• **About this exercise**: Search the data for the string "expected" and extract every line where it appears.

• **Exercise data**:
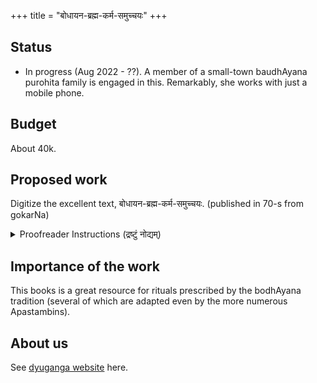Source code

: +++
title = "बोधायन-ब्रह्म-कर्म-समुच्चयः"
+++

## Status
- In progress (Aug 2022 - ??). A member of a small-town baudhAyana purohita family is engaged in this. Remarkably, she works with just a mobile phone.

## Budget
About 40k.

## Proposed work
Digitize the excellent text, बोधायन-ब्रह्म-कर्म-समुच्चयः. (published in 70-s from gokarNa)

<details><summary>Proofreader Instructions (द्रष्टुं नोद्यम्)</summary>

कर्मणि **भाग-द्वयम्** - वर्ण-समीकरणम् (correcting the text), पाठ-विन्यासश् (formatting) च। 

**वर्ण-समीकरणं** नाम मूलं दृष्ट्वा, उट्टङ्कित-पाठस्य परिष्करणम्।  
किञ्च दीर्घ--स-स्वर--वैदिक-मन्त्राणां (उपदशाक्षरेभ्योऽपि दीर्घाणां) परिष्कारे न श्राम्यतु - यतः पूर्वमेव परिष्कृतपाठो ऽन्यतो ऽनुकरिष्यते।  
केवलं तादृशं **दीर्घ-सस्वर-पाठं** paragraph-रूपेण पृथक्कृत्य,  
स्वरम् उपेक्षमाण आदिमानां ३-४ शब्दानां वर्णान् समीकृत्य,  
`[[TODO: परिष्कार्यम्]]` इति लिखेत्।  

पाठ-विन्यासः (formatting) - अस्मिन्न् अल्पे विषये हि परिष्कर्तारो भ्राम्यन्ति ।  
यावन् न स्यात् मनोगतम्, तावत् वर्ण-समीकरणाद् अनन्तरम् एव सावधानतया साधयितुम् उचितं स्यात्।  
अत्रावधेयांशाः - 

- Long video intro (markdown format check, quotes, headers, footnotes, new lines within paragraph,): [R202212](https://youtu.be/opLrf8kAazA)
- Testing formatting: Use https://stackedit.io/app# 
- विशिष्य [Quotes](/content/groups/dyuganga/projects/text/proofreading/editing/markdown/Quotes) इत्य् अवधारयतु। 
- अत्रोदाहरणार्थम् ईक्षताम् - [नवश्राद्धविधिः](/vedAH_yajuH/taittirIyam/sUtram/baudhAyanaH/brahma-karma-samuchchayaH/4_pitRmedhakANDam/09_navashrAddhavidhiH/), यस्य मूलपाठो [ऽत्र](https://archive.org/details/BodhayanaBramhakarma/page/n874/mode/1up) । 
</details>


## Importance of the work
This books is a great resource for rituals prescribed by the bodhAyana tradition (several of which are adapted even by the more numerous Apastambins).

## About us
See [dyuganga website](https://sanskrit.github.io/groups/dyuganga/) here.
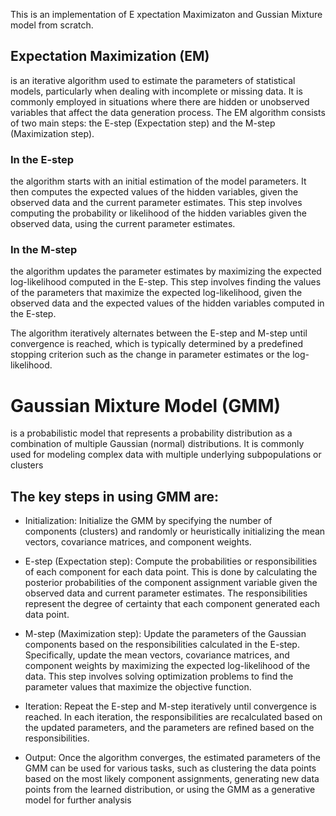 This is an implementation of E
xpectation Maximizaton and Gussian Mixture model from scratch.

##  Expectation Maximization (EM)
 is an iterative algorithm used to estimate the parameters of statistical models, particularly when dealing with incomplete or missing data. It is commonly employed in situations where there are hidden or unobserved variables that affect the data generation process. The EM algorithm consists of two main steps: the E-step (Expectation step) and the M-step (Maximization step).

### In the E-step
 the algorithm starts with an initial estimation of the model parameters. It then computes the expected values of the hidden variables, given the observed data and the current parameter estimates. This step involves computing the probability or likelihood of the hidden variables given the observed data, using the current parameter estimates.

### In the M-step
 the algorithm updates the parameter estimates by maximizing the expected log-likelihood computed in the E-step. This step involves finding the values of the parameters that maximize the expected log-likelihood, given the observed data and the expected values of the hidden variables computed in the E-step.

The algorithm iteratively alternates between the E-step and M-step until convergence is reached, which is typically determined by a predefined stopping criterion such as the change in parameter estimates or the log-likelihood.


# Gaussian Mixture Model (GMM)
 is a probabilistic model that represents a probability distribution as a combination of multiple Gaussian (normal) distributions. It is commonly used for modeling complex data with multiple underlying subpopulations or clusters
 
 ## The key steps in using GMM are:

- Initialization: Initialize the GMM by specifying the number of components (clusters) and randomly or heuristically initializing the mean vectors, covariance matrices, and component weights.

- E-step (Expectation step): Compute the probabilities or responsibilities of each component for each data point. This is done by calculating the posterior probabilities of the component assignment variable given the observed data and current parameter estimates. The responsibilities represent the degree of certainty that each component generated each data point.

- M-step (Maximization step): Update the parameters of the Gaussian components based on the responsibilities calculated in the E-step. Specifically, update the mean vectors, covariance matrices, and component weights by maximizing the expected log-likelihood of the data. This step involves solving optimization problems to find the parameter values that maximize the objective function.

- Iteration: Repeat the E-step and M-step iteratively until convergence is reached. In each iteration, the responsibilities are recalculated based on the updated parameters, and the parameters are refined based on the responsibilities.

- Output: Once the algorithm converges, the estimated parameters of the GMM can be used for various tasks, such as clustering the data points based on the most likely component assignments, generating new data points from the learned distribution, or using the GMM as a generative model for further analysis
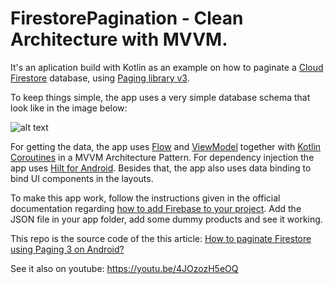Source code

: # FirestorePagination - Clean Architecture with MVVM.

It's an aplication build with Kotlin as an example on how to paginate a [Cloud Firestore](https://firebase.google.com/docs/firestore) database, using [Paging library v3](https://developer.android.com/topic/libraries/architecture/paging/v3-paged-data).

To keep things simple, the app uses a very simple database schema that look like in the image below:

![alt text](https://i.ibb.co/rkmLvqY/Db.jpg)

For getting the data, the app uses [Flow](https://developer.android.com/kotlin/flow) and [ViewModel](https://developer.android.com/topic/libraries/architecture/viewmodel) together with [Kotlin Coroutines](https://kotlinlang.org/docs/reference/coroutines-overview.html) in a MVVM Architecture Pattern. For dependency injection the app uses [Hilt for Android](https://developer.android.com/training/dependency-injection/hilt-android). Besides that, the app also uses data binding to bind UI components in the layouts.

To make this app work, follow the instructions given in the official documentation regarding [how to add Firebase to your project](https://firebase.google.com/docs/android/setup). Add the JSON file in your app folder, add some dummy products and see it working.

This repo is the source code of the this article: [How to paginate Firestore using Paging 3 on Android?](https://medium.com/firebase-tips-tricks/how-to-paginate-firestore-using-paging-3-on-android-c485acb0a2df)

See it also on youtube: https://youtu.be/4JOzozH5eOQ
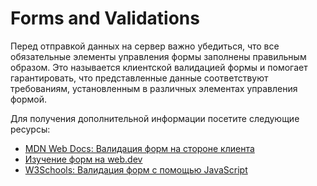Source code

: # Forms and Validations

Перед отправкой данных на сервер важно убедиться, что все обязательные элементы управления формы заполнены правильным образом. Это называется клиентской валидацией формы и помогает гарантировать, что представленные данные соответствуют требованиям, установленным в различных элементах управления формой.

Для получения дополнительной информации посетите следующие ресурсы:

- [MDN Web Docs: Валидация форм на стороне клиента](https://developer.mozilla.org/en-US/docs/Learn/Forms/Form_validation)
- [Изучение форм на web.dev](https://web.dev/learn/forms/)
- [W3Schools: Валидация форм с помощью JavaScript](https://www.w3schools.com/js/js_validation.asp)
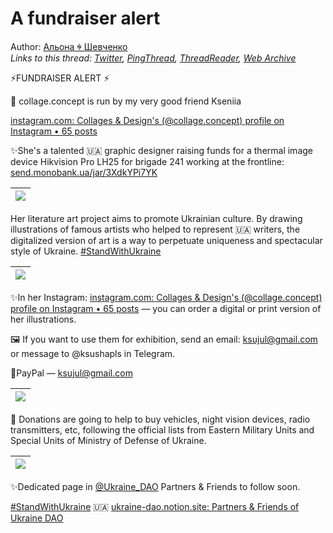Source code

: # A fundraiser alert

Author: [Альона ꑭ Шевченко](https://twitter.com/cryptodrftng)  
*Links to this thread: [Twitter](https://twitter.com/cryptodrftng/status/1543034203226390529), [PingThread](https://pingthread.com/thread/1543034203226390529), [ThreadReader](https://threadreaderapp.com/thread/1543034203226390529.html), [Web Archive](https://web.archive.org/web/*/https://twitter.com/cryptodrftng/status/1543034203226390529)*

⚡️FUNDRAISER ALERT ⚡️

💞 collage.concept is run by my very good friend Kseniia 

[instagram.com: Collages & Design's (@collage.concept) profile on Instagram • 65 posts](https://instagram.com/collage.concept)

✨She's a talented 🇺🇦 graphic designer raising funds for a thermal image device Hikvision Pro LH25 for brigade 241 working at the frontline: [send.monobank.ua/jar/3XdkYPi7YK](https://send.monobank.ua/jar/3XdkYPi7YK)

| [![](https://pbs.twimg.com/media/FWn1bY4WQAMiCqQ.jpg)](https://pbs.twimg.com/media/FWn1bY4WQAMiCqQ.jpg) |
| :-: |

Her literature art project aims to promote Ukrainian culture. By drawing illustrations of famous artists who helped to represent 🇺🇦 writers, the digitalized version of art is a way to perpetuate uniqueness and spectacular style of Ukraine.
[#StandWithUkraine](https://twitter.com/hashtag/StandWithUkraine)

| [![](https://pbs.twimg.com/media/FWn1b0zXgAESORg.jpg)](https://pbs.twimg.com/media/FWn1b0zXgAESORg.jpg) |
| :-: |

✨In her Instagram: [instagram.com: Collages & Design's (@collage.concept) profile on Instagram • 65 posts](https://instagram.com/collage.concept) — you can order a digital or print version of her illustrations.

🖼 If you want to use them for exhibition, send an email: ksujul@gmail.com or message to @ksushapls in Telegram.

💙PayPal — ksujul@gmail.com

| [![](https://pbs.twimg.com/media/FWn1cIxWYAETivB.jpg)](https://pbs.twimg.com/media/FWn1cIxWYAETivB.jpg) |
| :-: |

💌 Donations are going to help to buy vehicles, night vision devices, radio transmitters, etc, following the official lists from Eastern Military Units and Special Units of Ministry of Defense of Ukraine.

| [![](https://pbs.twimg.com/media/FWn1cglWAAAqPO5.jpg)](https://pbs.twimg.com/media/FWn1cglWAAAqPO5.jpg) |
| :-: |

✨Dedicated page in [@Ukraine_DAO](https://twitter.com/Ukraine_DAO) Partners & Friends to follow soon.

[#StandWithUkraine](https://twitter.com/hashtag/StandWithUkraine) 🇺🇦
[ukraine-dao.notion.site: Partners & Friends of Ukraine DAO](https://ukraine-dao.notion.site/Partners-Friends-of-Ukraine-DAO-91337bafab774a0e8930427479992a03)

• **Written solution**:
 the algorithm starts with an initial estimation of the model parameters. It then computes the expected values of the hidden variables, given the observed data and the current parameter estimates. This step involves computing the probability or likelihood of the hidden variables given the observed data, using the current parameter estimates.
 the algorithm updates the parameter estimates by maximizing the expected log-likelihood computed in the E-step. This step involves finding the values of the parameters that maximize the expected log-likelihood, given the observed data and the expected values of the hidden variables computed in the E-step.
- M-step (Maximization step): Update the parameters of the Gaussian components based on the responsibilities calculated in the E-step. Specifically, update the mean vectors, covariance matrices, and component weights by maximizing the expected log-likelihood of the data. This step involves solving optimization problems to find the parameter values that maximize the objective function.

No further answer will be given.